On October 1, mainland exchange student Sun Shuwei spat on posters discrediting the Hong Kong Police, an action which has since become part of his routine. During his lunch break, he set up a booth at the University of Hong Kong, adorned with national flags, to celebrate the Chinese People’s Republic 70th anniversary. As he was handing out home-made fliers, he was shoved by a student in black.
Sun was born and raised in Shanxi province, but left to study applied economics at Wilfrid Laurier University in Canada. He decided to spend a term at HKU for an unusual reason.
“It’s closer to home, and besides, Hong Kong’s got great food,” says the 22-year-old.
Before arriving in the city, he had heard rumours that mainlanders were mistreated by locals, but put it down to a “misunderstanding”. “I’d heard that Hongkongers were prejudiced against mainlanders, but when I arrived I found that wasn’t the case – the service in Hong Kong is just generally bad.”
When his term began in August, the protests in Hong Kong – though already two months in – didn’t really affect Sun. But as the weeks went on and unrest spilled onto university campuses, he became increasingly irritated.
“I would spit on posters targeting police and the Chinese Communist Party whenever I walked past them,” he says. “My view is that everyone has the right to express their own opinions, but it has to be in line with the Chinese constitutional law and Basic Law,” he explains – but quickly changes his wording after being reminded that Chinese constitutional law does not apply in Hong Kong: “They just have to be legal under the Basic Law, then.”.

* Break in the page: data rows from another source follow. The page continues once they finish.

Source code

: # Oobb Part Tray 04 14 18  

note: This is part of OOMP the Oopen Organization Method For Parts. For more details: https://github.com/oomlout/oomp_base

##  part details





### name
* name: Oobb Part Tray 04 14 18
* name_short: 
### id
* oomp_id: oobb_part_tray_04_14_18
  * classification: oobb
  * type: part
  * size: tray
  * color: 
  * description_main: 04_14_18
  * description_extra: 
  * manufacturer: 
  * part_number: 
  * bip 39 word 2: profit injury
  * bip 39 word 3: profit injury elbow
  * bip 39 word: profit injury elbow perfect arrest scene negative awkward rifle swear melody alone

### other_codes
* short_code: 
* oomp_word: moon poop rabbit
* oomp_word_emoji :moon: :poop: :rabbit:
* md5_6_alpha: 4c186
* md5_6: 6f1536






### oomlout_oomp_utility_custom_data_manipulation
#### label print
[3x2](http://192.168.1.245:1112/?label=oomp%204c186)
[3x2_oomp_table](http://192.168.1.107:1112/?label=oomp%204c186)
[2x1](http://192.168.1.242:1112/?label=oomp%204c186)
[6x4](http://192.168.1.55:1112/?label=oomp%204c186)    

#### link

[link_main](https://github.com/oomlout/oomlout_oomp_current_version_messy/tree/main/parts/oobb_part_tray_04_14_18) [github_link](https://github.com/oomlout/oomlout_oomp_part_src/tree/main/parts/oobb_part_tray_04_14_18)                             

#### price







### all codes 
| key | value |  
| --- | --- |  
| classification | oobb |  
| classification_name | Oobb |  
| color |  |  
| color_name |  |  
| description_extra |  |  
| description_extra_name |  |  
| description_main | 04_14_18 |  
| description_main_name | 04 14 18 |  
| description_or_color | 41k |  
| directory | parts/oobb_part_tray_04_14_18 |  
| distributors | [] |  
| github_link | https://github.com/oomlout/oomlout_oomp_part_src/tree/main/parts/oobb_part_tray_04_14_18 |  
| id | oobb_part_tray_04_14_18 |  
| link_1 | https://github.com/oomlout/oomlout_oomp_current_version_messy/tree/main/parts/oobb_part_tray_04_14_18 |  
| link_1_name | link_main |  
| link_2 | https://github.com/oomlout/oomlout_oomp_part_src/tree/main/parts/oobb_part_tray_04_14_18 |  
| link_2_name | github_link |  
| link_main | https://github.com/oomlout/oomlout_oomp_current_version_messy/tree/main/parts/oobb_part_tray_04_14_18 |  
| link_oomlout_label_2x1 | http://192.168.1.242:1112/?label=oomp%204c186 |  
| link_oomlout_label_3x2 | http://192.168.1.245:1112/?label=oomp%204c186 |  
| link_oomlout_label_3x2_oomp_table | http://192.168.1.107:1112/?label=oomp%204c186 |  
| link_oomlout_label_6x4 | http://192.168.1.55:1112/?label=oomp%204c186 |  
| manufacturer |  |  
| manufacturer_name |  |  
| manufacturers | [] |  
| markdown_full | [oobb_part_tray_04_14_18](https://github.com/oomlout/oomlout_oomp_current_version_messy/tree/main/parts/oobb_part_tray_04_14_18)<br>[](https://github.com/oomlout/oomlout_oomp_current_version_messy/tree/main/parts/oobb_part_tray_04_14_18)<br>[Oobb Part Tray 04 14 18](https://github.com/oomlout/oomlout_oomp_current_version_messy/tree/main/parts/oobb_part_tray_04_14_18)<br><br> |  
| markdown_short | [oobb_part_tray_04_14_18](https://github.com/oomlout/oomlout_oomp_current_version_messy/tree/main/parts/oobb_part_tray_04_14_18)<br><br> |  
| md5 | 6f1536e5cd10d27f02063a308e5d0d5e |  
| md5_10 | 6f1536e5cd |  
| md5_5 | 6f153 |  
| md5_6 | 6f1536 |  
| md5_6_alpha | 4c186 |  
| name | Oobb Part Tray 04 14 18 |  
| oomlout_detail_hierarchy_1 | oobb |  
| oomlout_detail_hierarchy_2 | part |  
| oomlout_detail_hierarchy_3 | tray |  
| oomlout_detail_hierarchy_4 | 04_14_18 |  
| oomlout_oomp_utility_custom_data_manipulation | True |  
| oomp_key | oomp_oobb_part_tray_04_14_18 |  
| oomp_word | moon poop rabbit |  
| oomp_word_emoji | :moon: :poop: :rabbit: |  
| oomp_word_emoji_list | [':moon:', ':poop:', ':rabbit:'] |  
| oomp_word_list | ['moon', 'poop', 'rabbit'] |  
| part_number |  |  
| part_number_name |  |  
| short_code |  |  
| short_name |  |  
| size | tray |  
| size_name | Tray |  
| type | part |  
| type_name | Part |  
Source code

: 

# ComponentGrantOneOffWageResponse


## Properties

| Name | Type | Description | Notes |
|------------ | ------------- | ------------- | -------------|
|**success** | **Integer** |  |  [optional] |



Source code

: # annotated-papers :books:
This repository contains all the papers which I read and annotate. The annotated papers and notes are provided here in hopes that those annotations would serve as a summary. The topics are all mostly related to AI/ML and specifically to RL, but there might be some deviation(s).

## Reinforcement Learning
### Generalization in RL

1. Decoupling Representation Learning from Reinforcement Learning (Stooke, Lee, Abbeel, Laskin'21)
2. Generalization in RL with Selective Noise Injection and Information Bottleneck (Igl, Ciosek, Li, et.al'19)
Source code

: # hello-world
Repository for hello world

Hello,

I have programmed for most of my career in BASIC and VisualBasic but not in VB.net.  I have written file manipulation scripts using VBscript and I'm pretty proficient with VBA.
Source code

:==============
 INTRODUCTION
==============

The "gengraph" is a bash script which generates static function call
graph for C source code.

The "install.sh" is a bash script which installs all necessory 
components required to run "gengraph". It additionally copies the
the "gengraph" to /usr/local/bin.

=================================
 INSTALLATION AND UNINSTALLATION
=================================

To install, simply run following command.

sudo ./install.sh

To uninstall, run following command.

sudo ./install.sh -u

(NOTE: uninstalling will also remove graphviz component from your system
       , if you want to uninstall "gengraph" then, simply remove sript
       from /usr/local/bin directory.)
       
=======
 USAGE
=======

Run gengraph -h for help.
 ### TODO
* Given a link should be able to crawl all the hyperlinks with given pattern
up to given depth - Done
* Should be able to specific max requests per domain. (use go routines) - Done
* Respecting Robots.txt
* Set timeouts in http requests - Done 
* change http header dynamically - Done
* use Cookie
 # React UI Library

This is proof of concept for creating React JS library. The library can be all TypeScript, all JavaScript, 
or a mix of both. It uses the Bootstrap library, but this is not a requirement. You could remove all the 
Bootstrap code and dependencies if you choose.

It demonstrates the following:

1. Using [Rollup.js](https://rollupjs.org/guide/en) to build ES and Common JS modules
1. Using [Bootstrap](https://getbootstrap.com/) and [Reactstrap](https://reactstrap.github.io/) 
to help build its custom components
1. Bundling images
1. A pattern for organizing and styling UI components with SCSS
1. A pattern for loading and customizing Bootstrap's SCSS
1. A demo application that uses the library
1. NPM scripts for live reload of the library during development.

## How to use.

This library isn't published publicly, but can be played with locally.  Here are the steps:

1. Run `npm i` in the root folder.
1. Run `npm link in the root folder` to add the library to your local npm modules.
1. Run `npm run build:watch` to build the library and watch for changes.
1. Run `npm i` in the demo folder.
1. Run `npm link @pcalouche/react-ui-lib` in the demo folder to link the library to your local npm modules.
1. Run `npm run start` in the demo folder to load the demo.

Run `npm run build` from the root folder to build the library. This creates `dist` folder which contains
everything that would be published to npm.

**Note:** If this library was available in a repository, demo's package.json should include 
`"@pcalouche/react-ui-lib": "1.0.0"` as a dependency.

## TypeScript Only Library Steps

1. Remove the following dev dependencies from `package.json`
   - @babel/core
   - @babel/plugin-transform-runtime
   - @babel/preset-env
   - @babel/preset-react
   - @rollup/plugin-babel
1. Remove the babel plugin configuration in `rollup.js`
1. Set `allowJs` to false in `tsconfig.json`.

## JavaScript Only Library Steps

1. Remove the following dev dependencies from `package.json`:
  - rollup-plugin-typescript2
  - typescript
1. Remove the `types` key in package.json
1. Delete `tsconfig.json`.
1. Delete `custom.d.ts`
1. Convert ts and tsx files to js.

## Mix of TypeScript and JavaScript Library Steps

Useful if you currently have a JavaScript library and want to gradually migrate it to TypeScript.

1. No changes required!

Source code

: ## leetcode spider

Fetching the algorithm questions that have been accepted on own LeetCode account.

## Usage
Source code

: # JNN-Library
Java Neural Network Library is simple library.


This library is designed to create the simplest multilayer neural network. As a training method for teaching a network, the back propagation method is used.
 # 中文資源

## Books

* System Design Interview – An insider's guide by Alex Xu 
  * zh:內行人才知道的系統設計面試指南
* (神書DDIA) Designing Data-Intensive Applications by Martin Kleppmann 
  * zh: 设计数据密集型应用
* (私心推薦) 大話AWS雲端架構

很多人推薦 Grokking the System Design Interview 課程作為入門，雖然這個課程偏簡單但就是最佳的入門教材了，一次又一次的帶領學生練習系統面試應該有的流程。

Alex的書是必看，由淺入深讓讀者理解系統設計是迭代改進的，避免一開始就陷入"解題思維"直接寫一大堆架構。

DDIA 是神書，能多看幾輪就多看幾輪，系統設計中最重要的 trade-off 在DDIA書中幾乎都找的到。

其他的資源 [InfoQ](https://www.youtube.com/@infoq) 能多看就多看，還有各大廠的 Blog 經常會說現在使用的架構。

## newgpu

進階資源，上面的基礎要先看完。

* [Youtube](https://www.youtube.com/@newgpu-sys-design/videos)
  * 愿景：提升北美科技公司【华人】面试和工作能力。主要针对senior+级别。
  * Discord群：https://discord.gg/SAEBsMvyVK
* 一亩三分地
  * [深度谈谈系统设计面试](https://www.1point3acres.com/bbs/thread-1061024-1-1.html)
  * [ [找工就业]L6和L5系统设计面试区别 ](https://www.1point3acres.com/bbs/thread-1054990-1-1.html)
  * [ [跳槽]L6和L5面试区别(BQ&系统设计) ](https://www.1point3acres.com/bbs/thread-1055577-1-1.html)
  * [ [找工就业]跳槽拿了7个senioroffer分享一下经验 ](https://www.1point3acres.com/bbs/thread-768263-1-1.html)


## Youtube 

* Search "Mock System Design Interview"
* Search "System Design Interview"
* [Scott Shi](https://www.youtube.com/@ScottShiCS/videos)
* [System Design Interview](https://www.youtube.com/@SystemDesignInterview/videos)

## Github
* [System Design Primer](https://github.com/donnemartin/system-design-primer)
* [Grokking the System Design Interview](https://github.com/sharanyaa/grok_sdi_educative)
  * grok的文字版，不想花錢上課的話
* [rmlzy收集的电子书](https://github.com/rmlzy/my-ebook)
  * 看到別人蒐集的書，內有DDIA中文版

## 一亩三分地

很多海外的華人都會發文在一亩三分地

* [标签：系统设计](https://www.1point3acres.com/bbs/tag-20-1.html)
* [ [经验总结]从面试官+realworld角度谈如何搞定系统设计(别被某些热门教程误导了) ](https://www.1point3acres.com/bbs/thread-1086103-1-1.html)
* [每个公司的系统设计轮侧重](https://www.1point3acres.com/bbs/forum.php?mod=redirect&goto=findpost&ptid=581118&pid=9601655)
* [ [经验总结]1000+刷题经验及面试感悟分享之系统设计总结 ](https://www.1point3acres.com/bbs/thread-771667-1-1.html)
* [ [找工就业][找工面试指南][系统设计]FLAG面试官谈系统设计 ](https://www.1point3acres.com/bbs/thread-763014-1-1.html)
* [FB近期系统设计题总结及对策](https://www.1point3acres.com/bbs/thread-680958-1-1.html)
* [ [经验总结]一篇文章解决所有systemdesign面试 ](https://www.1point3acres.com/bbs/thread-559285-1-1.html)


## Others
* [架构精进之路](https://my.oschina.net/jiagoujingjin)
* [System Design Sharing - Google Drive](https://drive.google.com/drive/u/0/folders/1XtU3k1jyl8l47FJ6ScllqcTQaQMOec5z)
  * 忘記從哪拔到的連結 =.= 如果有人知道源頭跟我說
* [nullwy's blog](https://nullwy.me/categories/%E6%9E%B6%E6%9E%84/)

He says that a lot of the graffiti sprayed on campus walls called for independence, with slogans such as “Rid Hong Kong of communist bandits” and “Those who don’t solve the people’s problems should be ‘revolutionised’ [taken out of] office”, a word play on one of Mao Zedong’s famous quotes.
“My attitude towards the protesters was formed when they vandalised the campus, spray painting messages that personally attacked and slandered the Hong Kong Police.”
On the 70th anniversary of the founding of the People’s Republic of China, he decided to take a stand by co-organising a series of on-campus events to mark the occasion.
“This is something that should have been done but no one was bold enough,” he says. “The Hong Kong protesters have freedom of expression; so should we.”
Sun gathered a group of friends to design flyers, and even travelled across the border to Shenzhen to buy flags. “We designed these flyers to hand out to students on campus during lunch time,” he says. “However, as I was doing so, a protester in a black shirt suddenly shoved me for no reason; it was completely unprovoked and uncalled for.”
As the anti-government movement reached fever pitch in mid-November and a number of university campuses became battlegrounds for police and protesters, all classes were suspended. The events fuelled Sun’s anger towards the protesters.
“I wanted to go to classes – that’s what I’m here for – but they [protesters] vandalised public transport and our campus was besieged,” he says.
When asked about the protesters’ five demands, Sun merely says he doesn’t know what they are, nor is he interested.
“I’ve never done anything bad to them – I even added the emblem of the special administrative region flag to the flier as a show of good faith,” he explains. “But if they are completely uninterested in what I have to say, why should I ever bother to get to know them?”
As to the allegations of use of excessive force by police, Sun says he believes their actions to have been “reasonable”.
“I’m sure they have their own guidelines when using weapons like live ammunition,” he says. “Besides, the damage that rare instances of bullets can do is far less than the injury and death that would’ve occurred had there not been any crowd control measures – just take the 70-year-old man who died after being hit by a brick as an example.”
Sun admits there is no easy way to resolve the unrest, but believes steps can be taken on all sides to de-escalate the situation.
“No one is capable of ending the whole movement; you could say that there are no solutions,” he says. “It depends on the protesters, the government and the police – but most importantly, protesters need to stop the violence, because then there would be no reason for police to use force.”